- [YOUR ASSIGNMENT] Extract each line of the records below that contains the word "texttt".

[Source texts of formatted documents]
______

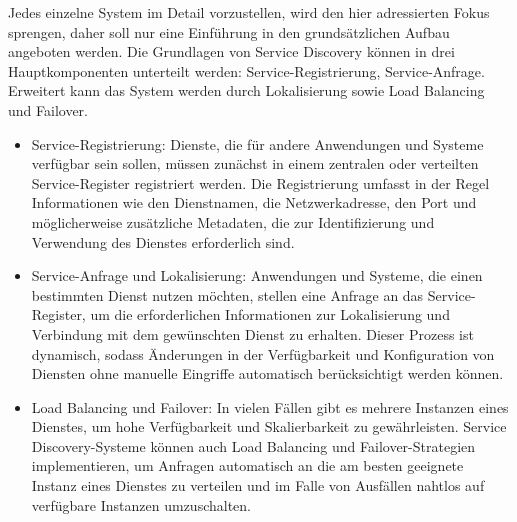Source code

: Jedes einzelne System im Detail vorzustellen, wird den hier adressierten Fokus sprengen, daher soll nur eine Einführung in den grundsätzlichen Aufbau angeboten werden. 
Die Grundlagen von Service Discovery können in drei Hauptkomponenten unterteilt werden: Service-Registrierung, Service-Anfrage. Erweitert kann das System werden durch Lokalisierung sowie Load Balancing und Failover.
\begin{itemize}
\item Service-Registrierung: Dienste, die für andere Anwendungen und Systeme verfügbar sein sollen, müssen zunächst in einem zentralen oder verteilten Service-Register registriert werden. Die Registrierung umfasst in der Regel Informationen wie den Dienstnamen, die Netzwerkadresse, den Port und möglicherweise zusätzliche Metadaten, die zur Identifizierung und Verwendung des Dienstes erforderlich sind.
\item Service-Anfrage und Lokalisierung: Anwendungen und Systeme, die einen bestimmten Dienst nutzen möchten, stellen eine Anfrage an das Service-Register, um die erforderlichen Informationen zur Lokalisierung und Verbindung mit dem gewünschten Dienst zu erhalten. Dieser Prozess ist dynamisch, sodass Änderungen in der Verfügbarkeit und Konfiguration von Diensten ohne manuelle Eingriffe automatisch berücksichtigt werden können.
\item Load Balancing und Failover: In vielen Fällen gibt es mehrere Instanzen eines Dienstes, um hohe Verfügbarkeit und Skalierbarkeit zu gewährleisten. Service Discovery-Systeme können auch Load Balancing und Failover-Strategien implementieren, um Anfragen automatisch an die am besten geeignete Instanz eines Dienstes zu verteilen und im Falle von Ausfällen nahtlos auf verfügbare Instanzen umzuschalten.
\end{itemize}    

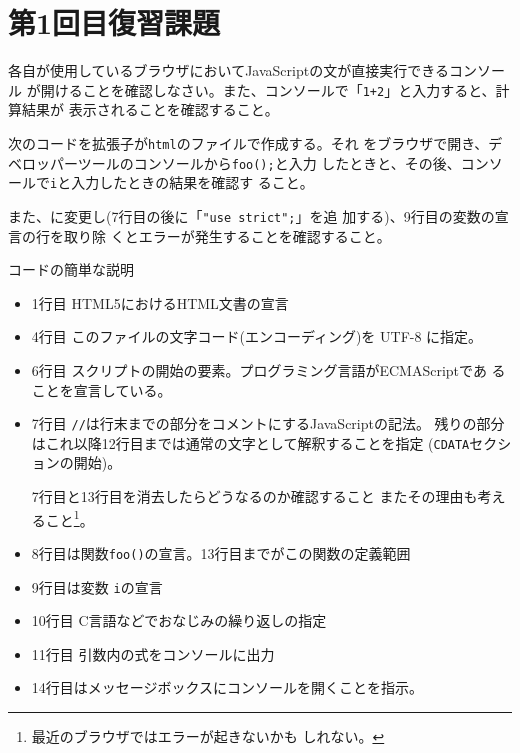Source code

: \section{第1回目復習課題}
\begin{Prob}\upshape
 各自が使用しているブラウザにおいてJavaScriptの文が直接実行できるコンソール
 が開けることを確認しなさい。また、コンソールで「\texttt{1+2}」と入力すると、計算結果が
 表示されることを確認すること。
\end{Prob}
\begin{Prob}\label{FisatJS}\upshape
 次のコードを拡張子が\Verb+html+のファイルで作成する。それ
 をブラウザで開き、デベロッパーツールのコンソールから\Verb+foo();+と入力
 したときと、その後、コンソールで\texttt{i}と入力したときの結果を確認す
 ること。

 また、\Strict に変更し(7行目の後に「\Verb+"use strict";+」を追
 加する)、9行目の変数の宣言の行を取り除
 くとエラーが発生することを確認すること。
\end{Prob}
コードの簡単な説明
\begin{itemize}
 \item 1行目 HTML5におけるHTML文書の宣言
 \item 4行目 このファイルの文字コード(エンコーディング)を UTF-8 に指定。
 \item 6行目 スクリプトの開始の要素。プログラミング言語がECMAScriptであ
       ることを宣言している。
 \item 7行目 \texttt{//}は行末までの部分をコメントにするJavaScriptの記法。
残りの部分はこれ以降12行目までは通常の文字として解釈することを指定
       (\texttt{CDATA}セクションの開始)。

      7行目と13行目を消去したらどうなるのか確認すること
またその理由も考えること\footnote{最近のブラウザではエラーが起きないかも
       しれない。}。
 \item 8行目は関数\Verb+foo()+の宣言。13行目までがこの関数の定義範囲
 \item 9行目は変数 \texttt{i}の宣言
 \item 10行目 C言語などでおなじみの繰り返しの指定
 \item 11行目 引数内の式をコンソールに出力
 \item 14行目はメッセージボックスにコンソールを開くことを指示。
\end{itemize}








%










\appendix


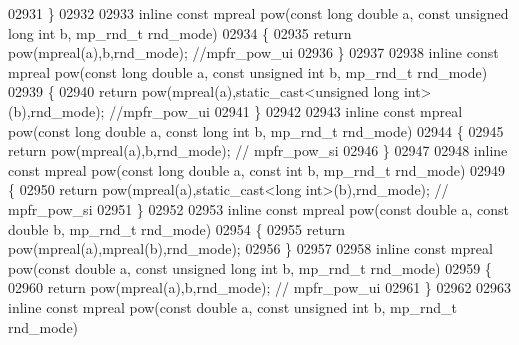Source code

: \begin{DoxyCode}
{{02931 \}
02932 
02933 \textcolor{keyword}{inline} \textcolor{keyword}{const} mpreal pow(\textcolor{keyword}{const} \textcolor{keywordtype}{long} \textcolor{keywordtype}{double} a, \textcolor{keyword}{const} \textcolor{keywordtype}{unsigned} \textcolor{keywordtype}{long} \textcolor{keywordtype}{int} b, mp\_rnd\_t rnd\_mode)
02934 \{
02935     \textcolor{keywordflow}{return} pow(mpreal(a),b,rnd\_mode); \textcolor{comment}{//mpfr\_pow\_ui}
02936 \}
02937 
02938 \textcolor{keyword}{inline} \textcolor{keyword}{const} mpreal pow(\textcolor{keyword}{const} \textcolor{keywordtype}{long} \textcolor{keywordtype}{double} a, \textcolor{keyword}{const} \textcolor{keywordtype}{unsigned} \textcolor{keywordtype}{int} b, mp\_rnd\_t rnd\_mode)
02939 \{
02940     \textcolor{keywordflow}{return} pow(mpreal(a),static\_cast<unsigned long int>(b),rnd\_mode); \textcolor{comment}{//mpfr\_pow\_ui}
02941 \}
02942 
02943 \textcolor{keyword}{inline} \textcolor{keyword}{const} mpreal pow(\textcolor{keyword}{const} \textcolor{keywordtype}{long} \textcolor{keywordtype}{double} a, \textcolor{keyword}{const} \textcolor{keywordtype}{long} \textcolor{keywordtype}{int} b, mp\_rnd\_t rnd\_mode)
02944 \{
02945     \textcolor{keywordflow}{return} pow(mpreal(a),b,rnd\_mode); \textcolor{comment}{// mpfr\_pow\_si}
02946 \}
02947 
02948 \textcolor{keyword}{inline} \textcolor{keyword}{const} mpreal pow(\textcolor{keyword}{const} \textcolor{keywordtype}{long} \textcolor{keywordtype}{double} a, \textcolor{keyword}{const} \textcolor{keywordtype}{int} b, mp\_rnd\_t rnd\_mode)
02949 \{
02950     \textcolor{keywordflow}{return} pow(mpreal(a),static\_cast<long int>(b),rnd\_mode); \textcolor{comment}{// mpfr\_pow\_si}
02951 \}
02952 
02953 \textcolor{keyword}{inline} \textcolor{keyword}{const} mpreal pow(\textcolor{keyword}{const} \textcolor{keywordtype}{double} a, \textcolor{keyword}{const} \textcolor{keywordtype}{double} b, mp\_rnd\_t rnd\_mode)
02954 \{
02955     \textcolor{keywordflow}{return} pow(mpreal(a),mpreal(b),rnd\_mode);
02956 \}
02957 
02958 \textcolor{keyword}{inline} \textcolor{keyword}{const} mpreal pow(\textcolor{keyword}{const} \textcolor{keywordtype}{double} a, \textcolor{keyword}{const} \textcolor{keywordtype}{unsigned} \textcolor{keywordtype}{long} \textcolor{keywordtype}{int} b, mp\_rnd\_t rnd\_mode)
02959 \{
02960     \textcolor{keywordflow}{return} pow(mpreal(a),b,rnd\_mode); \textcolor{comment}{// mpfr\_pow\_ui}
02961 \}
02962 
02963 \textcolor{keyword}{inline} \textcolor{keyword}{const} mpreal pow(\textcolor{keyword}{const} \textcolor{keywordtype}{double} a, \textcolor{keyword}{const} \textcolor{keywordtype}{unsigned} \textcolor{keywordtype}{int} b, mp\_rnd\_t rnd\_mode)
}}
\end{DoxyCode}

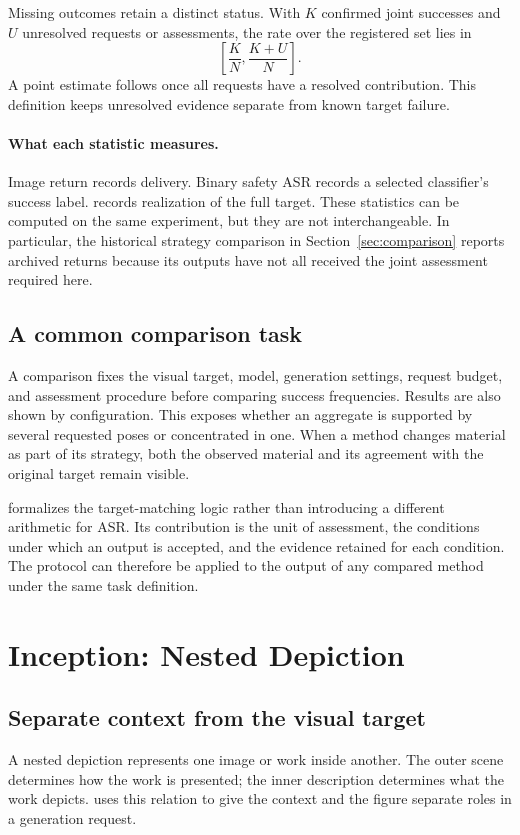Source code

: Missing outcomes retain a distinct status. With $K$ confirmed joint successes and $U$ unresolved requests or assessments, the rate over the registered set lies in
\begin{equation}
 \left[\frac{K}{N},\frac{K+U}{N}\right].
\end{equation}
A point estimate follows once all requests have a resolved contribution. This definition keeps unresolved evidence separate from known target failure.

\paragraph{What each statistic measures.}
Image return records delivery. Binary safety ASR records a selected classifier's success label. \pactasr{} records realization of the full target. These statistics can be computed on the same experiment, but they are not interchangeable. In particular, the historical strategy comparison in Section~\ref{sec:comparison} reports archived returns because its outputs have not all received the joint assessment required here.

\subsection{A common comparison task}
A comparison fixes the visual target, model, generation settings, request budget, and assessment procedure before comparing success frequencies. Results are also shown by configuration. This exposes whether an aggregate is supported by several requested poses or concentrated in one. When a method changes material as part of its strategy, both the observed material and its agreement with the original target remain visible.

\pact{} formalizes the target-matching logic rather than introducing a different arithmetic for ASR. Its contribution is the unit of assessment, the conditions under which an output is accepted, and the evidence retained for each condition. The protocol can therefore be applied to the output of any compared method under the same task definition.

\section{Inception: Nested Depiction}
\label{sec:attack}
\subsection{Separate context from the visual target}
A nested depiction represents one image or work inside another. The outer scene determines how the work is presented; the inner description determines what the work depicts. \inception{} uses this relation to give the context and the figure separate roles in a generation request.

______

- [OUTPUT FOR THIS EXERCISE]
 が開けることを確認しなさい。また、コンソールで「\texttt{1+2}」と入力すると、計算結果が
 したときと、その後、コンソールで\texttt{i}と入力したときの結果を確認す
 \item 7行目 \texttt{//}は行末までの部分をコメントにするJavaScriptの記法。
       (\texttt{CDATA}セクションの開始)。
 \item 9行目は変数 \texttt{i}の宣言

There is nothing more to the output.